**Dataset content**
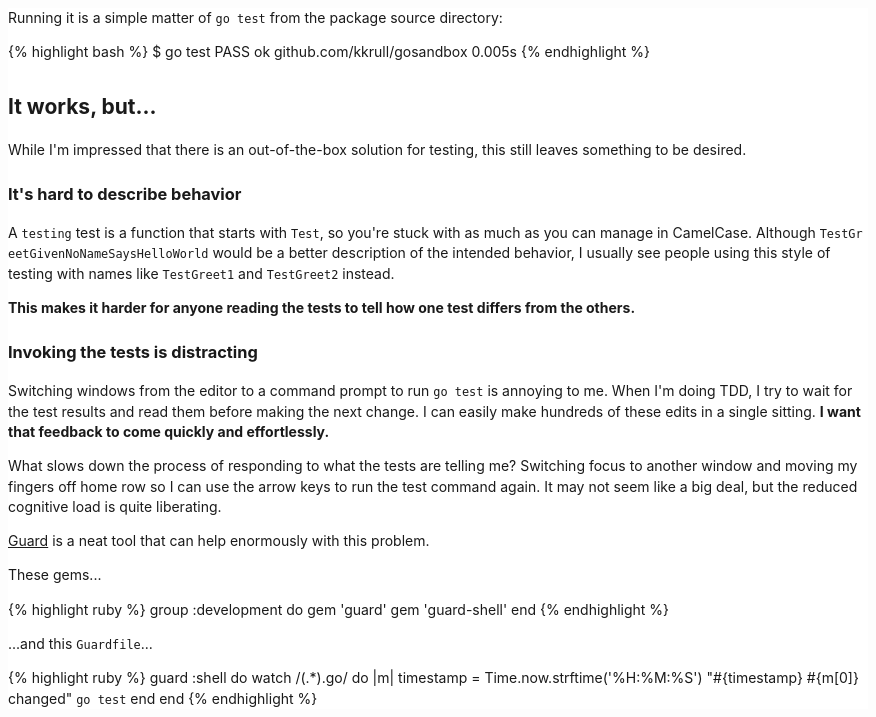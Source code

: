 Running it is a simple matter of `go test` from the package source directory:

{% highlight bash %}
$ go test
PASS
ok      github.com/kkrull/gosandbox     0.005s
{% endhighlight %}


## It works, but...

While I'm impressed that there is an out-of-the-box solution for testing, this still leaves something to be desired.


### It's hard to describe behavior

A `testing` test is a function that starts with `Test`, so you're stuck with as much as you can manage in CamelCase.  Although `TestGreetGivenNoNameSaysHelloWorld` would be a better description of the intended behavior, I usually see people using this style of testing with names like `TestGreet1` and `TestGreet2` instead.

**This makes it harder for anyone reading the tests to tell how one test differs from the others.**


### Invoking the tests is distracting

Switching windows from the editor to a command prompt to run `go test` is annoying to me.  When I'm doing TDD, I try to wait for the test results and read them before making the next change.  I can easily make hundreds of these edits in a single sitting.  **I want that feedback to come quickly and effortlessly.**

What slows down the process of responding to what the tests are telling me?  Switching focus to another window and moving my fingers off home row so I can use the arrow keys to run the test command again.  It may not seem like a big deal, but the reduced cognitive load is quite liberating.

[Guard][guard] is a neat tool that can help enormously with this problem.  

These gems...

{% highlight ruby %}
group :development do
  gem 'guard'
  gem 'guard-shell'
end
{% endhighlight %}

...and this `Guardfile`...

{% highlight ruby %}
guard :shell do
  watch /(.*).go/ do |m|
    timestamp = Time.now.strftime('%H:%M:%S')
    "#{timestamp} #{m[0]} changed"
    `go test`
  end
end
{% endhighlight %}


[fmt-test-example]: https://github.com/golang/go/blob/master/src/fmt/fmt_test.go
[ginkgo]: http://onsi.github.io/ginkgo
[goconvey]: http://goconvey.co
[gomega]: http://onsi.github.io/gomega
[gospec]: https://github.com/orfjackal/gospec
[guard]: http://guardgem.org
[guard-go]: https://github.com/victorcoder/guard-go
[guard-shell]: https://github.com/guard/guard-shell
[import-syntax]: https://golang.org/ref/spec#Import_declarations
[javaspec]: https://javaspec.info
[junit3]: http://junit.sourceforge.net/junit3.8.1/javadoc/junit/framework/TestCase.html
[maven-test]: https://maven.apache.org/guides/introduction/introduction-to-the-lifecycle.html#Setting_Up_Your_Project_to_Use_the_Build_Lifecycle
[table-driven-test]: https://github.com/golang/go/wiki/TableDrivenTests
[testing-package]: https://golang.org/pkg/testing
[testing-package-question]: https://stackoverflow.com/questions/16869957/rails-rspec-like-testing-in-google-go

**What is being asked**
All lines in the entries above that hold the word "github" need to be copied.

**Result of this exercise**
ok      github.com/kkrull/gosandbox     0.005s
[fmt-test-example]: https://github.com/golang/go/blob/master/src/fmt/fmt_test.go
[ginkgo]: http://onsi.github.io/ginkgo
[gomega]: http://onsi.github.io/gomega
[gospec]: https://github.com/orfjackal/gospec
[guard-go]: https://github.com/victorcoder/guard-go
[guard-shell]: https://github.com/guard/guard-shell
[table-driven-test]: https://github.com/golang/go/wiki/TableDrivenTests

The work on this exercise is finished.